Staff | September 28, 2010

Insituform recently provided an inexpensive and time-saving solution on a sewer rehabilitation project for the city of Pine Bluff Ark. Using its cured-in-place pipe (CIPP), the contractor was able to create new pipe inside 3,000 feet of an existing sewer line, extending its life another 50 years or longer.

The city has approximately 450 miles of sewer line and 48 pump stations. Pine Bluff Wastewater Utility recently formed an infrastructure committee to help keep tabs on areas that are weak and fragile, and make repairs. "We wanted to be proactive about this because eventually the EPA will require cities our size to make these repairs," says Ken Johnson, general manager Pine Bluff Wastewater Utility. "We want the city of Pine Bluff to be ahead of the curve and aggressive towards making these repairs."

Johnson says Pine Bluff is using PVC pipe for all modern applications, but parts of the existing sewer pipe date back to 1933 when the original sewer system was constructed. Failures, stoppages and overflows in 25-year-old duct iron pipe, concrete and older clay pipe caused the city to seek out a cost-efficient way to replace existing lines. At the same time, Pine Bluff Wastewater Utility did not want to inconvenience its customers.

"We've been using trenchless technology for several years," says Johnson. "It allows us minimum service disruption and the process is very efficient."

Johnson says the only other option of excavating a trench near the area and laying new pipe would have been much more expensive, not to mention time consuming. Pine Bluff Wastewater Utility has only earmarked $500,000 over the next five years collected from a 2005 rate increase to make these types of repairs as well as repairs to stressed pump stations over the next five years.
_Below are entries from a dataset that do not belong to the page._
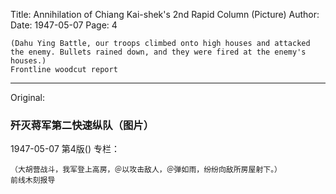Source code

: Title: Annihilation of Chiang Kai-shek's 2nd Rapid Column (Picture)
Author:
Date: 1947-05-07
Page: 4

    (Dahu Ying Battle, our troops climbed onto high houses and attacked the enemy. Bullets rained down, and they were fired at the enemy's houses.)
    Frontline woodcut report



<hr /> 

Original: 


### 歼灭蒋军第二快速纵队（图片）

1947-05-07
第4版()
专栏：

    （大胡营战斗，我军登上高房，＠以攻击敌人，＠弹如雨，纷纷向敌所房屋射下。）
    前线木刻报导
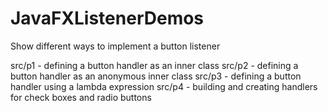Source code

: # JavaFXListenerDemos
Show different ways to implement a button listener

 src/p1 - defining a button handler as an inner class
 src/p2 - defining a button handler as an anonymous inner class
 src/p3 - defining a button handler using a lambda expression
 src/p4 - building and creating handlers for check boxes and radio buttons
The Cured In Place Pipe (CIPP) was used on one well-worn 3,000-foot stretch of pipe near a creek that often experienced severe seepage problems during stormy weather. Water seeping into the pipes often overtaxed the pump stations.

A temporary bypass line was used to divert around the 3,000-foot area of pipe so that Pine Bluff Wastewater Utility could continue to provide its customers with service during the work.
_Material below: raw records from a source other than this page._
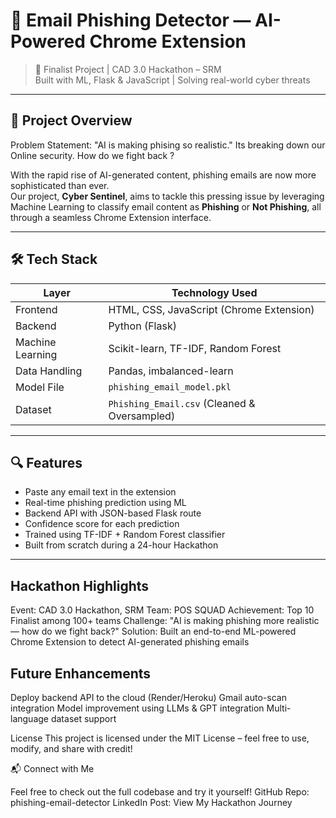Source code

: # 💌 Email Phishing Detector — AI-Powered Chrome Extension

> 🚨 Finalist Project | CAD 3.0 Hackathon – SRM  
> Built with ML, Flask & JavaScript | Solving real-world cyber threats

---

## 🚀 Project Overview

Problem Statement: "AI is making phising so realistic." Its breaking down our Online security. How do we fight back ?

With the rapid rise of AI-generated content, phishing emails are now more sophisticated than ever.  
Our project, **Cyber Sentinel**, aims to tackle this pressing issue by leveraging Machine Learning to classify email content as **Phishing** or **Not Phishing**, all through a seamless Chrome Extension interface.

---

## 🛠️ Tech Stack

| Layer        | Technology Used                             |
|--------------|---------------------------------------------|
| Frontend     | HTML, CSS, JavaScript (Chrome Extension)    |
| Backend      | Python (Flask)                              |
| Machine Learning | Scikit-learn, TF-IDF, Random Forest     |
| Data Handling| Pandas, imbalanced-learn                    |
| Model File   | `phishing_email_model.pkl`                  |
| Dataset      | `Phishing_Email.csv` (Cleaned & Oversampled)|

---

## 🔍 Features

-  Paste any email text in the extension
-  Real-time phishing prediction using ML
-  Backend API with JSON-based Flask route
-  Confidence score for each prediction
-  Trained using TF-IDF + Random Forest classifier
-  Built from scratch during a 24-hour Hackathon

---

## Hackathon Highlights
 
 Event: CAD 3.0 Hackathon, SRM
 Team: POS SQUAD
 Achievement: Top 10 Finalist among 100+ teams
 Challenge: "AI is making phishing more realistic — how do we fight back?"
 Solution: Built an end-to-end ML-powered Chrome Extension to detect AI-generated phishing emails


## Future Enhancements

 Deploy backend API to the cloud (Render/Heroku)
 Gmail auto-scan integration
 Model improvement using LLMs & GPT integration
 Multi-language dataset support


 License
This project is licensed under the MIT License – feel free to use, modify, and share with credit!

📬 Connect with Me

Feel free to check out the full codebase and try it yourself!
GitHub Repo: phishing-email-detector
LinkedIn Post: View My Hackathon Journey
CIPP is a resin-saturated, coated felt tube that is inverted or pulled into a damaged pipe. The material is refrigerated until use. Once it is pulled into the pipe, hot water or steam is used to cure the resin to form a new jointless pipe. Once cured, robotically controlled cutting devices are used to inspect the rehabilitated pipe by closed-circuit TV, clean up and restore service.
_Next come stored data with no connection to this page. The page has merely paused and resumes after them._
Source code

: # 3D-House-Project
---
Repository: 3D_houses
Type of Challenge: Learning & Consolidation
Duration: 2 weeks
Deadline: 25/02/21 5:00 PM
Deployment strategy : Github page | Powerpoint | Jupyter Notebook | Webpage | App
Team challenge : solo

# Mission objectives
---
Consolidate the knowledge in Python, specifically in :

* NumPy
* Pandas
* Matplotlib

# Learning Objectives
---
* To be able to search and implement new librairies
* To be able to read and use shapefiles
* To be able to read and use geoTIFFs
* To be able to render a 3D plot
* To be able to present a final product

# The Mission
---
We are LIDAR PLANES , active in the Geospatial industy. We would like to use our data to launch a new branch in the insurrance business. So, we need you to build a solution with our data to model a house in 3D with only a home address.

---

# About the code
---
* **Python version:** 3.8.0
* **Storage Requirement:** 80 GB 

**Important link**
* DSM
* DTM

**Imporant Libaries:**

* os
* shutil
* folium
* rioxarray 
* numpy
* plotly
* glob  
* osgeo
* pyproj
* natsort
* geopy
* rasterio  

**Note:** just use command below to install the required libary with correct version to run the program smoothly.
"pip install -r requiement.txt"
The work was performed in 300-foot segments a week, and completed within a few months. Johnson says the work, along with other changes, has made a difference. "We get a lot of rainfall here in Pine Bluff, but the frequency of sewer stoppages and problems has gone down tremendously. Pine Bluff Wastewater Utility has seen a reduction of over 50 percent in stoppages over the last year alone. Johnson indicated that the new goal was to stoppages by another 15 percent for 2008

"I think we're also seeing savings with pumping stations that don't get the excess water, which reduces our energy costs." Johnson says he has advocated the CIPP process to storm and street sewers for its low cost and efficient placement process. "This is definitely the way to go." A public meeting is planned in April to educate surrounding communities on the CIPP process.